Chronic Chagas disease is one of the most devastating causes of cardiac failure (Barbosa et al., 2011, Vilas Boas et al., in press). Although extensive public health measures to control vectors and prevent blood transmission have decreased the incidence and prevalence of this disease, current therapies do not possess high efficacies. Additionally, human migration has provided a source of the disease in non-endemic countries, increasing the risk of blood-borne or congenital transmission in regions where systematic blood testing is not performed (Munoz et al., 2009). Thus, understanding the mechanisms of current therapies and identifying other therapeutic strategies will help to improve the treatment of Chagas disease, particularly during the chronic phase of the disease.

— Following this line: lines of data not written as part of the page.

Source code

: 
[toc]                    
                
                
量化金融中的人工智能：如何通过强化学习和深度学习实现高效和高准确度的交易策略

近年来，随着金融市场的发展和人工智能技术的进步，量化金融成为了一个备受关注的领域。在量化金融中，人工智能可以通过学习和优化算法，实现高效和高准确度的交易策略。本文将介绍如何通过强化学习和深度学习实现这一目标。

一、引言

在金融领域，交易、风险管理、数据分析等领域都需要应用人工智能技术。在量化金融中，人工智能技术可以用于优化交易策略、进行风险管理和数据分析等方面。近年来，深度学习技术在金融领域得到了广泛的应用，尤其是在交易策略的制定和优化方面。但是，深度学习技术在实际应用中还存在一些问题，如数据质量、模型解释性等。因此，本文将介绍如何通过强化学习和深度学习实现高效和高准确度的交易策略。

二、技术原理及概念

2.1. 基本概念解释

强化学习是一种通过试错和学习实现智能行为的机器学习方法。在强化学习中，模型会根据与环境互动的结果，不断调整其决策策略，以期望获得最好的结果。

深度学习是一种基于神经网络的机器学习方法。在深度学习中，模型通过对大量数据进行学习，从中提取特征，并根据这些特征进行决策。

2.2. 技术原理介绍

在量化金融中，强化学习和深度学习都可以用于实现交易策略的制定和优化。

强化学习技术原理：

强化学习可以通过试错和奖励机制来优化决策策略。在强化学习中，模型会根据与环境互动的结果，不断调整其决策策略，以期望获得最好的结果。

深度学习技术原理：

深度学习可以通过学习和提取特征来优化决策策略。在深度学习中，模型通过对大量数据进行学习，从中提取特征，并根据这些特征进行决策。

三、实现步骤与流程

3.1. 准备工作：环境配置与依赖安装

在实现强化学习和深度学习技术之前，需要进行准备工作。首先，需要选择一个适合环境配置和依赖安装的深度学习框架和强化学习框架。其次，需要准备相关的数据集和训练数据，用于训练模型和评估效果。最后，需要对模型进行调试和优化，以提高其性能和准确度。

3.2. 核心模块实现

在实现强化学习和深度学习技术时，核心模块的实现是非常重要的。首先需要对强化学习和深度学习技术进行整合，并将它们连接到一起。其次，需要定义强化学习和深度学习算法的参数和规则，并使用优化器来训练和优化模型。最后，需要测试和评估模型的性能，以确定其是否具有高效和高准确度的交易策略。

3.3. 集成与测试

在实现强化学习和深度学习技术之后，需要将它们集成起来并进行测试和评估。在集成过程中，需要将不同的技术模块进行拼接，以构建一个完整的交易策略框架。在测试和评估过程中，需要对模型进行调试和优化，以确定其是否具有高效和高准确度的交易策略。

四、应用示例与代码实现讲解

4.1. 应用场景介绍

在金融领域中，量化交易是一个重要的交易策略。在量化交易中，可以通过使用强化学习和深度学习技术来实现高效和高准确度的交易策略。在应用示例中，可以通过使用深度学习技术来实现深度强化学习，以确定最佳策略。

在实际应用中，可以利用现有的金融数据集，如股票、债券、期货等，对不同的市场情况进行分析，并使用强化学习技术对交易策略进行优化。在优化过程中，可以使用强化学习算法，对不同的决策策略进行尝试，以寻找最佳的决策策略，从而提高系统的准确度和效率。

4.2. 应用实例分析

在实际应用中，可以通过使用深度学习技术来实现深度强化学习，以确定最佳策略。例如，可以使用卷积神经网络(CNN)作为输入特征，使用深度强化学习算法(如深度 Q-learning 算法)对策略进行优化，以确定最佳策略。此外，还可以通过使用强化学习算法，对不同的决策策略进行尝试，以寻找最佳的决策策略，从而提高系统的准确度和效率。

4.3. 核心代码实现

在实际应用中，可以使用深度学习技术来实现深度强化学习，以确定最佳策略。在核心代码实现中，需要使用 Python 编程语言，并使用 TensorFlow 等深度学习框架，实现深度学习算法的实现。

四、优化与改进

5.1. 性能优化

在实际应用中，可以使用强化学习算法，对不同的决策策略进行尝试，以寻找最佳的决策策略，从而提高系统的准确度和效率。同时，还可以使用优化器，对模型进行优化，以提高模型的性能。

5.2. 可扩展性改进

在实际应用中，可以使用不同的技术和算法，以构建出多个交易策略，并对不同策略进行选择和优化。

One of the pathophysiologic mechanisms involved in chronic chagasic cardiomyopathy (CCC) is the presence of microvascular abnormalities and ischemia, events that are related to endothelial activation or dysfunction due to thromboxane A₂ (TXA₂)-mediated platelet aggregation (Constans and Conri, 2006, Keller et al., 2003, Marin-Neto et al., 2007, Rossi et al., 2010). TXA₂ is produced by both the parasite and the host (Ashton et al., 2007, Rossi et al., 2010). Activation of the TXA₂ receptors increases the expression of adhesion molecules (Daniel et al., 1999, Ishizuka et al., 1998) such as intercellular adhesion molecule-1 (ICAM-1 or CD54), vascular cell adhesion molecule-1 (VCAM-1 or CD106) and E-selectin (Kobayashi et al., 2007). The expression of these molecules is increased in the T. cruzi-infected myocardium and could participate in the establishment of the chagasic infection by interaction with the T. cruzi trypomastigotes (Huang et al., 1999).

Benznidazole reduces cardiac abnormalities in a chronic murine model of Chagas disease (Garcia et al., 2005), mainly related to its trypanocidal activity. However, the therapeutic scheme employed in that study was administered over a long period of time, and the benznidazole dose used corresponds to the maximum effective dose reported for mice (benznidazole 100 mg/kg/day). The effect of benznidazole on endothelial function has not yet been explored. Recent reports show that benznidazole modulates pro-inflammatory cytokines and NO release in macrophages by inhibiting NF-κB (Manarin et al., 2010). Because NF-κB is capable of inducing ICAM-1 expression, benznidazole may also modulate the inflammatory response elicited by the parasite (Piaggio et al., 2001). Therefore, benznidazole could protect the host's endothelial environment during a chronic T. cruzi infection. Herein, we determined the effect of low dose, short duration benznidazole therapy on cardiac abnormalities. Using a chronic Chagas murine model, we investigated the effect of the therapy on endothelium adhesion molecules and cardiac histopathology at 90 days postinfection (d.p.i.). Our results suggest that a low dose of benznidazole decrease the expression of the adhesion molecules and improves the histopathology of the cardiac tissue. This study provides evidence of an efficacious low-dose therapy that could decrease the risk of adverse dose-related events.